Mastodawn

building a little log analyser thing and testing it out on my site and blog

holy shit people are not joking about the AI bots. 92.2% of my total site traffic is from eight user agents directly affiliated with AI. another 6.1% is from SEO related companies that have some sort of AI offering.

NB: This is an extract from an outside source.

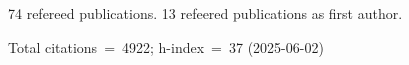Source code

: 74 refereed publications. 13 refeered publications as first author.

Total citations~=~4922; h-index~=~37 (2025-06-02)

only 0.3% of my traffic comes from a regular browser. most of the remaining 1.4% is fedi servers pulling previews, plus some RSS readers grabbing posts.

Show thread

Graham Sutherland / Polynomial Jun 1

I don't get a ton of traffic there anyway, it's not like thousands of people read my blog, but wow is that far more bleak than I ever imagined.

Show thread

Graham Sutherland / Polynomial

one thing I did notice is that there are quite a few user agents that point to bots that purport to be news aggregators or similar types of sites, and when you check the site out they have a flashy facade that looks like some sort of "collect your favourite stories and news sources" kind of thing, except there's no signup, no login, nothing, and when you look up the company owners they've got AI stuff all over their linkedin. almost certain these are just fronts for training data collection.

Show thread

Graham Sutherland / Polynomial Jun 2

muting this now

Show thread

Frank Barton Jun 1

@gsuberland your stats track what I’m seeing

Show thread

Dr David Mills Jun 2

@fbarton @gsuberland Ditto. They don;t even seem to check the stuff they are pulling down has changed since last time. I was burning 10 gig a month serving exactly the same stuff to the same bots.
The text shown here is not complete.